Source material >>
# # # # #

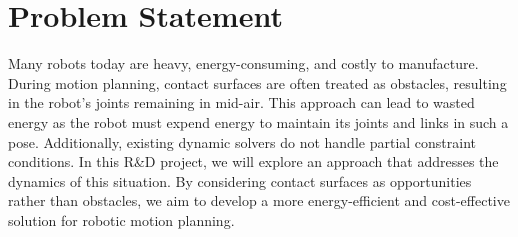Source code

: \documentclass[report.tex]{subfiles}
\begin{document}
    \chapter{Problem Statement}
    Many robots today are heavy, energy-consuming, and costly to manufacture. During motion planning, contact surfaces are often treated as obstacles, resulting in the robot’s joints remaining in mid-air. This approach can lead to wasted energy as the robot must expend energy to maintain its joints and links in such a pose. Additionally, existing dynamic solvers do not handle partial constraint conditions. In this R\&D project, we will explore an approach that addresses the dynamics of this situation. By considering contact surfaces as opportunities rather than obstacles, we aim to develop a more energy-efficient and cost-effective solution for robotic motion planning.
\end{document}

# # # # #

Exercise directions >> Exact repetition of all entries is required. The pictures should not appear.

Output below >>
Source code

: \documentclass[report.tex]{subfiles}
\begin{document}
    \chapter{Problem Statement}
    Many robots today are heavy, energy-consuming, and costly to manufacture. During motion planning, contact surfaces are often treated as obstacles, resulting in the robot’s joints remaining in mid-air. This approach can lead to wasted energy as the robot must expend energy to maintain its joints and links in such a pose. Additionally, existing dynamic solvers do not handle partial constraint conditions. In this R\&D project, we will explore an approach that addresses the dynamics of this situation. By considering contact surfaces as opportunities rather than obstacles, we aim to develop a more energy-efficient and cost-effective solution for robotic motion planning.
\end{document}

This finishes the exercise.